In the interview below, Kojima discusses the links between his new game and his celebrated Metal Gear projects, Death Stranding’s interpretations of social media and ecological crisis, working with the cast, and the story’s preoccupation with fatherhood and family.
The game is very strongly about parenting and nurturing a child. How much of that comes out of your personal feelings about parenting?
All of my games, I’m not conscious of it, but they’re stories of fathers and sons. My background is that my father passed away when I was 13, and I didn’t have any father figure to talk to when I needed to. Now I’m a father and have children, I still really don’t know the real meaning of father and son relationships. So maybe that thinking naturally goes into the game, I’m not conscious of it. In Death Stranding, it’s not just about that relationship. It’s more about life and death, family, husband and wife, partners, things like that. It’s a typical storyline structure in a way!
Given that so much of the game is about carrying and tending to a baby, did you think about writing the main character as a woman?
I want to cast a woman as a main character. Before I went independent, I was working with Norman Reedus and Guillermo del Toro on PT, but that didn’t see sunlight, and I always had in mind that I wanted to work with them. So when I went independent, the first title I wanted to make, I always had Norman in mind. So maybe next time, I’ll have a female character as my lead character.
How much did the actors get to shape their parts? I hear Mads Mikkelsen is quite an imposing personality on set! Did he have much say over his role?
I kind of explained the role – this is the character, this is the movement, and I think about how they perform. I have this image before shooting, I’ll do cameras here or there. With animation work, I can work on the characters as much as I want, but I think that’s not fun. I want to bring in feelings that I don’t have. That’s why I have these actors that work together, so we have a scenario, Mads do this or that movement. But Mads will have his ideas too, I want to do this, or this movement is more natural. So during shooting we did change things because I wanted to make it better. Norman and Mads gave us lots of ideas, lots of feedback. It’s more of a collaboration during the shooting, and I think they like that style too.
When did you become interested in ecological catastrophe and reforging human connections as core concepts for a game? Was it something you were thinking about while making the Metal Gear Solid games?

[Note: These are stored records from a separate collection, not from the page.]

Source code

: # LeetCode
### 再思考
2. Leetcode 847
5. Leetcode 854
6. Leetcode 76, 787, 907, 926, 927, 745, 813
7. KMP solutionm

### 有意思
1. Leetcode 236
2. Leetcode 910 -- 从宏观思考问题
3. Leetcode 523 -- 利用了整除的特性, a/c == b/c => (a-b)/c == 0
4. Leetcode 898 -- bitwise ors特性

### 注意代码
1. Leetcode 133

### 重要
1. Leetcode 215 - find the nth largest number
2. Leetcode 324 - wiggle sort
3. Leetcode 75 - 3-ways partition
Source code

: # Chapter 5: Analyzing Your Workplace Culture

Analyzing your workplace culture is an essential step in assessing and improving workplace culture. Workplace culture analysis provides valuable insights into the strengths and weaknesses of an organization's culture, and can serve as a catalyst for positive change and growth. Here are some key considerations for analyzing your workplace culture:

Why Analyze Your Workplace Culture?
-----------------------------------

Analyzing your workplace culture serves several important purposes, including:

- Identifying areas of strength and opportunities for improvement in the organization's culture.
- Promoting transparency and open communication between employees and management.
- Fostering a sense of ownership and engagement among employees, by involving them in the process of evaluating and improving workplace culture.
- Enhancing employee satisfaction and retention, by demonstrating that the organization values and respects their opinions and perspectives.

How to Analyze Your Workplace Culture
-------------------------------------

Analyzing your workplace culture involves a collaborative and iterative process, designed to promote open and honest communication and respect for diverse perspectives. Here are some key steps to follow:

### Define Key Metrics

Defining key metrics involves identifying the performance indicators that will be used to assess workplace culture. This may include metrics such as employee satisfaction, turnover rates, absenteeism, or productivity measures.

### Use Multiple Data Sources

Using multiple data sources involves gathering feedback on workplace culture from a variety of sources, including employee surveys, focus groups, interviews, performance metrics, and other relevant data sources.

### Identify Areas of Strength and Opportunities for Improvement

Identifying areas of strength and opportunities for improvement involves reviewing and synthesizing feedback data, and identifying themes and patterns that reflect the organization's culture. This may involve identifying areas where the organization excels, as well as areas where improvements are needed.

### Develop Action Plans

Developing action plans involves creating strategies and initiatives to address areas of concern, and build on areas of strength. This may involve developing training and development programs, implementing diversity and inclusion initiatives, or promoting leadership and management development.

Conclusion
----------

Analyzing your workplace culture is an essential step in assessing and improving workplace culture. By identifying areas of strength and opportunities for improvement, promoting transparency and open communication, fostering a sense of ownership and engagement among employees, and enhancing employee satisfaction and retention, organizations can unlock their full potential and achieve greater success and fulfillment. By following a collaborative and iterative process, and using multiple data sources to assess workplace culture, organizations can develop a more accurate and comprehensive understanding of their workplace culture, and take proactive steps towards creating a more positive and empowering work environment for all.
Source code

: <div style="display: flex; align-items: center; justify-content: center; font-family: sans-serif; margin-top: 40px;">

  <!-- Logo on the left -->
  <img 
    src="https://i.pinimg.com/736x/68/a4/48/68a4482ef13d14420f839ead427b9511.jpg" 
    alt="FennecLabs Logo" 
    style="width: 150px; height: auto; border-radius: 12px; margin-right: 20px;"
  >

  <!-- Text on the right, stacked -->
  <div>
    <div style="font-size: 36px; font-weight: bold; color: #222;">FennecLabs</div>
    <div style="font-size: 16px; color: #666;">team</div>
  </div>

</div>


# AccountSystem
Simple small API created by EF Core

So I’m always thinking about a lot of stuff – it kind of goes into my brain and flashes back every now and then, all these ideas that I have. And America and Europe are in a pretty fragmented state right now, everybody’s divided into individuals. I’m not saying that’s good or bad, it’s just the situation.
So I thought of you being a person whose job is try connect and reconnect. Again, I’m not saying connection is good or bad. But to connect means you have a responsibility [to someone], and I want people to feel that responsibility, or think about the meaning of making a connection, and when they leave the game’s world, I want people to think about connections in the same way. I know there’s a lot of people who get depressed on social media and the internet – myself, I get attacked a lot! But look at the technology. It’s great, we have a direct connection to everyone. Some people might not like this technology, but I want everybody to kind of feel connected and represent that in the game.
What are the origins of the game’s “Like” system, and did you ever think about representing some of the antagonism we see on social media – perhaps adding a downvote or dislike function?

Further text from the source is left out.